Bass-baritone Ryan Speedo Green ended the recital on a humorous note as he gave an outstanding performance of "La calunnia" from Rossini's Il barbiere di Siviglia.  His large frame and expansive sound combined with an abundance of dramatic flourishes to leave the audience smiling from ear to ear.

All of these young artists are busy singing around the country and have impressive resumés.  How fortunate we felt to have them serenading us!  Since there was not a female winner present, Jane Shaulis contributed a delightful performance of the very funny Cole Porter song "The Physician".

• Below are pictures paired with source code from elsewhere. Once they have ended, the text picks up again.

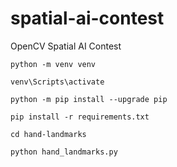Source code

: # spatial-ai-contest
OpenCV Spatial AI Contest

```
python -m venv venv
```

```
venv\Scripts\activate
```

```
python -m pip install --upgrade pip
```

```
pip install -r requirements.txt
```

```
cd hand-landmarks
```

```
python hand_landmarks.py
```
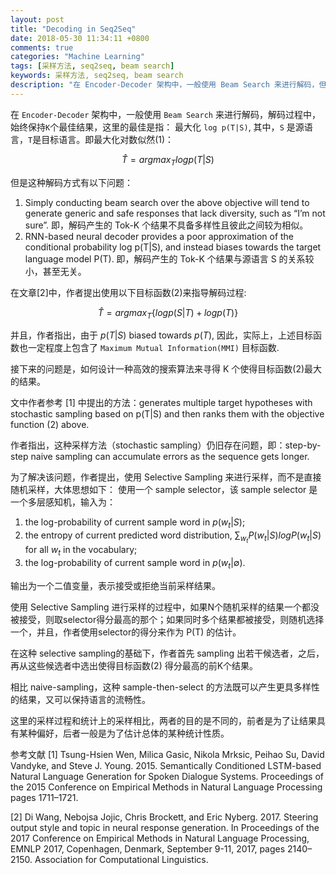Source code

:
 ```yaml
---
layout: post
title: "Decoding in Seq2Seq"
date: 2018-05-30 11:34:11 +0800
comments: true
categories: "Machine Learning"
tags: [采样方法, seq2seq, beam search]
keywords: 采样方法, seq2seq, beam search
description: "在 Encoder-Decoder 架构中，一般使用 Beam Search 来进行解码，但是该解码方式存在诸多问题。"
---
```


在 `Encoder-Decoder` 架构中，一般使用 `Beam Search` 来进行解码，解码过程中，始终保持`K`个最佳结果，这里的最佳是指：
最大化 `log p(T|S)`, 其中，`S` 是源语言，`T`是目标语言。即最大化对数似然(1)：

$$ \hat{T}  = argmax_{T}{log p (T|S)} $$

但是这种解码方式有以下问题：

1. Simply conducting beam search over the above objective will tend to generate generic and safe responses that lack diversity, such as “I’m not sure”. 即，解码产生的 Tok-K 个结果不具备多样性且彼此之间较为相似。
2. RNN-based neural decoder provides a poor approximation of the conditional probability log p(T|S), and instead biases towards the target language model P(T). 即，解码产生的 Tok-K 个结果与源语言 S 的关系较小，甚至无关。

在文章[2]中，作者提出使用以下目标函数(2)来指导解码过程:

$$\hat{T} = argmax_{T}\{log p(S|T) + log p(T)\} $$

并且，作者指出，由于 $p(T|S)$ biased towards $p(T)$, 因此，实际上，上述目标函数也一定程度上包含了 `Maximum Mutual Information(MMI)` 目标函数.

接下来的问题是，如何设计一种高效的搜索算法来寻得 K 个使得目标函数(2)最大的结果。

文中作者参考 [1] 中提出的方法：generates multiple target hypotheses with stochastic sampling based on p(T|S) and then ranks them with the objective function (2) above.

作者指出，这种采样方法（stochastic sampling）仍旧存在问题，即：step-by-step naive sampling can accumulate errors as the sequence gets longer.

为了解决该问题，作者提出，使用 Selective Sampling 来进行采样，而不是直接随机采样，大体思想如下：
使用一个 sample selector，该 sample selector 是一个多层感知机，输入为：

1.  the log-probability of current sample word in $p(w_t|S)$;
2.  the entropy of current predicted word distribution, $\sum_{w_t}{P(w_t|S)log P(w_t|S)}$ for all $w_t$ in the vocabulary;
3.  the log-probability of current sample word in $p(w_t|\emptyset)$.

输出为一个二值变量，表示接受或拒绝当前采样结果。

使用 Selective Sampling 进行采样的过程中，如果N个随机采样的结果一个都没被接受，则取selector得分最高的那个；如果同时多个结果都被接受，则随机选择一个，并且，作者使用selector的得分来作为 P(T) 的估计。

在这种 selective sampling的基础下，作者首先 sampling 出若干候选者，之后，再从这些候选者中选出使得目标函数(2) 得分最高的前K个结果。

相比 naive-sampling，这种 sample-then-select 的方法既可以产生更具多样性的结果，又可以保持语言的流畅性。

这里的采样过程和统计上的采样相比，两者的目的是不同的，前者是为了让结果具有某种偏好，后者一般是为了估计总体的某种统计性质。

参考文献
[1] Tsung-Hsien Wen, Milica Gasic, Nikola Mrksic, Peihao Su, David Vandyke, and Steve J. Young. 2015. Semantically Conditioned LSTM-based Natural Language Generation for Spoken Dialogue Systems. Proceedings of the 2015 Conference on Empirical Methods in Natural Language Processing pages 1711–1721.

[2] Di Wang, Nebojsa Jojic, Chris Brockett, and Eric Nyberg. 2017. Steering output style and topic in neural response generation. In Proceedings of the 2017 Conference on Empirical Methods in Natural Language Processing, EMNLP 2017, Copenhagen, Denmark, September 9-11, 2017, pages 2140–2150. Association for Computational Linguistics.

As if that were not enough, Mr. Brancy thrilled us with an encore--"Maria" from Bernstein's West Side Story.  He spun the high note so beautifully!  And Mr. Green sang "This Nearly Was Mine" from Rodgers and Hammerstein's South Pacific with great depth of feeling.  We are convinced that the "American Musical" is just another iteration of opera.

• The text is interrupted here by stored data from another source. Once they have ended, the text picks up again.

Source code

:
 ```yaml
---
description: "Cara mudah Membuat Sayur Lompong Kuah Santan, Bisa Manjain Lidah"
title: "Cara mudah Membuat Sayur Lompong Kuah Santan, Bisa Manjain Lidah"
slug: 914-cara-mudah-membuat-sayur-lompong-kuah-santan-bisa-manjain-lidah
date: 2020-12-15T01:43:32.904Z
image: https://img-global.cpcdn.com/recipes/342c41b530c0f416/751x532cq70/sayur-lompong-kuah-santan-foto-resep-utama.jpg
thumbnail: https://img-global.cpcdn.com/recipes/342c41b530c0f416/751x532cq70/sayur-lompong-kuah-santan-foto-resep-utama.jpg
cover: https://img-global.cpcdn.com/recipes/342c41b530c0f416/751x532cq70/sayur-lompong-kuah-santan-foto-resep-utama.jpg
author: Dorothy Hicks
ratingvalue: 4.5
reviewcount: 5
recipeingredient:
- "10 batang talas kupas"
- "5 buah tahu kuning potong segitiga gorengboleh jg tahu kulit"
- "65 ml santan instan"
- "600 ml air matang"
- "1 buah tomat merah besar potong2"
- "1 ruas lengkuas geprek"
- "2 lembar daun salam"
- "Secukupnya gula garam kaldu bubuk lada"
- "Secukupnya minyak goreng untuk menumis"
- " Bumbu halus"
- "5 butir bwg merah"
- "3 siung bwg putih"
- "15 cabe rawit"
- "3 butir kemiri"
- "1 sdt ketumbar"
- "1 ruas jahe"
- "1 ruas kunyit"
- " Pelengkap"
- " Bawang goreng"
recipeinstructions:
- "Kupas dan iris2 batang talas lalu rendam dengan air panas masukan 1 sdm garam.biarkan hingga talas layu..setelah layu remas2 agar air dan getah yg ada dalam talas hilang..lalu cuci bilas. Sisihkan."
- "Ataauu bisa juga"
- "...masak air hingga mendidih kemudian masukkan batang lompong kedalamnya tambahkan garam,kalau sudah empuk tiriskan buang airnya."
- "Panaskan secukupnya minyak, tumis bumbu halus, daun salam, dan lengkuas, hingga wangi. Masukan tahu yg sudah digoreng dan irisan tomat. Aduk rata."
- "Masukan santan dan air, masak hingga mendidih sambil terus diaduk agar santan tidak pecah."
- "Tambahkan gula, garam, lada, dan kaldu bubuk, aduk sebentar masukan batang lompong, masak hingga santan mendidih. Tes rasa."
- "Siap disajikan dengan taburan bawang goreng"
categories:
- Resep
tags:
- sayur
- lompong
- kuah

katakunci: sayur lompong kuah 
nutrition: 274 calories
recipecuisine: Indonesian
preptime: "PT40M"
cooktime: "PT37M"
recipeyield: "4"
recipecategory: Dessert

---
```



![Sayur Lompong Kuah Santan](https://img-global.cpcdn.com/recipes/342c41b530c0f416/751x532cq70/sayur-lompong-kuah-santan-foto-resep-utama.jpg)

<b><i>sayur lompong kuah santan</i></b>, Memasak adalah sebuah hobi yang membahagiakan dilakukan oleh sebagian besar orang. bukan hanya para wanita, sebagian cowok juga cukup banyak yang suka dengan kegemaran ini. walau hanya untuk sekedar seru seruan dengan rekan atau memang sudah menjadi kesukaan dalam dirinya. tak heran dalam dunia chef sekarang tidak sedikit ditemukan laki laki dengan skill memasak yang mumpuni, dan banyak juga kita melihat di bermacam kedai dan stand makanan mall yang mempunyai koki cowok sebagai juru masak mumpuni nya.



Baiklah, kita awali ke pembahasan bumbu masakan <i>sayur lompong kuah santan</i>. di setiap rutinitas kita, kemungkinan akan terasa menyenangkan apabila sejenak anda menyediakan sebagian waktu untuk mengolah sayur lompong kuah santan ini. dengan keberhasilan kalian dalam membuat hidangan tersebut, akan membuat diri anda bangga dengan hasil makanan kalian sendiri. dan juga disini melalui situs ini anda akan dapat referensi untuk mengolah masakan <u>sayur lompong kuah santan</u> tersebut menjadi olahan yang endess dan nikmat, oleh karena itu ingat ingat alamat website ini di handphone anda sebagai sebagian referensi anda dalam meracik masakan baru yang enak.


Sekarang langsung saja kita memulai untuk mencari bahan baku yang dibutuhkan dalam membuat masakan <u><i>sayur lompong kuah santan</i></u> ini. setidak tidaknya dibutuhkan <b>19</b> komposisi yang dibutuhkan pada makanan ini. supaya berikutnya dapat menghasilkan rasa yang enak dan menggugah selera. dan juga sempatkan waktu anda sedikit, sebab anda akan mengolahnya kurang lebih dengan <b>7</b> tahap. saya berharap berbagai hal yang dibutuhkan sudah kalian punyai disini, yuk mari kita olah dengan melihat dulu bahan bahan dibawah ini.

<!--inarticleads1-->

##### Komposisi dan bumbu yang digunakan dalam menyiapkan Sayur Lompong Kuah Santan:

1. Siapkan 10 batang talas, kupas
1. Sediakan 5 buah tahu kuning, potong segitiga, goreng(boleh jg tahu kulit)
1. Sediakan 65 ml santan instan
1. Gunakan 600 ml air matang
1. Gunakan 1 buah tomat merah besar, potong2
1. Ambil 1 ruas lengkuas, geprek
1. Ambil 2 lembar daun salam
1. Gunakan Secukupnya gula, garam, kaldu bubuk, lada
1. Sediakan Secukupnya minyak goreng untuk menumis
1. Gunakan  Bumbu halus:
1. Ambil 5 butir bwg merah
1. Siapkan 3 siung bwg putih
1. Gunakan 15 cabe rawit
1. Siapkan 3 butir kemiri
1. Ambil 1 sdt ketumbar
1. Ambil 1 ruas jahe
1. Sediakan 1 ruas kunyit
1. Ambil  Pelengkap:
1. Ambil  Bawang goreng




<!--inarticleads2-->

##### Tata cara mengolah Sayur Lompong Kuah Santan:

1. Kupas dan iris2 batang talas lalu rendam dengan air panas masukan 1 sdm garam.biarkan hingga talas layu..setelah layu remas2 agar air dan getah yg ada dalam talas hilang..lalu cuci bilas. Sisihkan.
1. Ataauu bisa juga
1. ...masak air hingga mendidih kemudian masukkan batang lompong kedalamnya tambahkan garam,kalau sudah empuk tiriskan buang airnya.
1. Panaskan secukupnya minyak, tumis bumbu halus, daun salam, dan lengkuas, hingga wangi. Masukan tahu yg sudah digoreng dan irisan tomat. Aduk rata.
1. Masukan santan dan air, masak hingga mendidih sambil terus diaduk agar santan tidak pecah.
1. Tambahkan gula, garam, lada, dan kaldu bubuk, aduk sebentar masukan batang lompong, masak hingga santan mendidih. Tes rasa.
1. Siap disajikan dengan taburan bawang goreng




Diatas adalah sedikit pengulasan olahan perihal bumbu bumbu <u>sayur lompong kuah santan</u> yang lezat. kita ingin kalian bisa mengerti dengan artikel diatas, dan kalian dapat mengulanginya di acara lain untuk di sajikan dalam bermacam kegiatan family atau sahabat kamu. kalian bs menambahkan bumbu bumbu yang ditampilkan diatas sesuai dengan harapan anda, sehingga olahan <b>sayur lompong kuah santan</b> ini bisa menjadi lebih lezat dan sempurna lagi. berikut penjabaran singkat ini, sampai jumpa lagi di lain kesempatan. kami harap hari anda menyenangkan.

Mr. Fennelly's skill as accompanist has been appreciated for several years.  The evening ended with a buffet dinner supplied by Opera Index members.  It seems unnecessary to say that those who love good music love good food.  We left satisfied in body as well as spirit.

There are ten more winners to be enjoyed and appreciated at upcoming events.  For further information, go to www.operaindexinc.org.  Join the party!

© meche kroop

Wednesday, November 12, 2014

MAN OF THE (50 minute) HOUR

Janai Brugger, John Brancy, Steven Blier and Michael Barrett

Our dear Steven Blier seems never to run out of original ideas for recitals for New York Festival of Song, of which he is the Artistic Director.  Last night's recital was entitled "Art Song on the Couch: Lieder in Freud's Vienna" and Mr. Blier introduced the program from the piano by describing Gustav Mahler's four-hour session walking with psychoanalyst Sigmund Freud.  He waggishly pointed out that it seemed to have helped and left Mahler transformed for the better.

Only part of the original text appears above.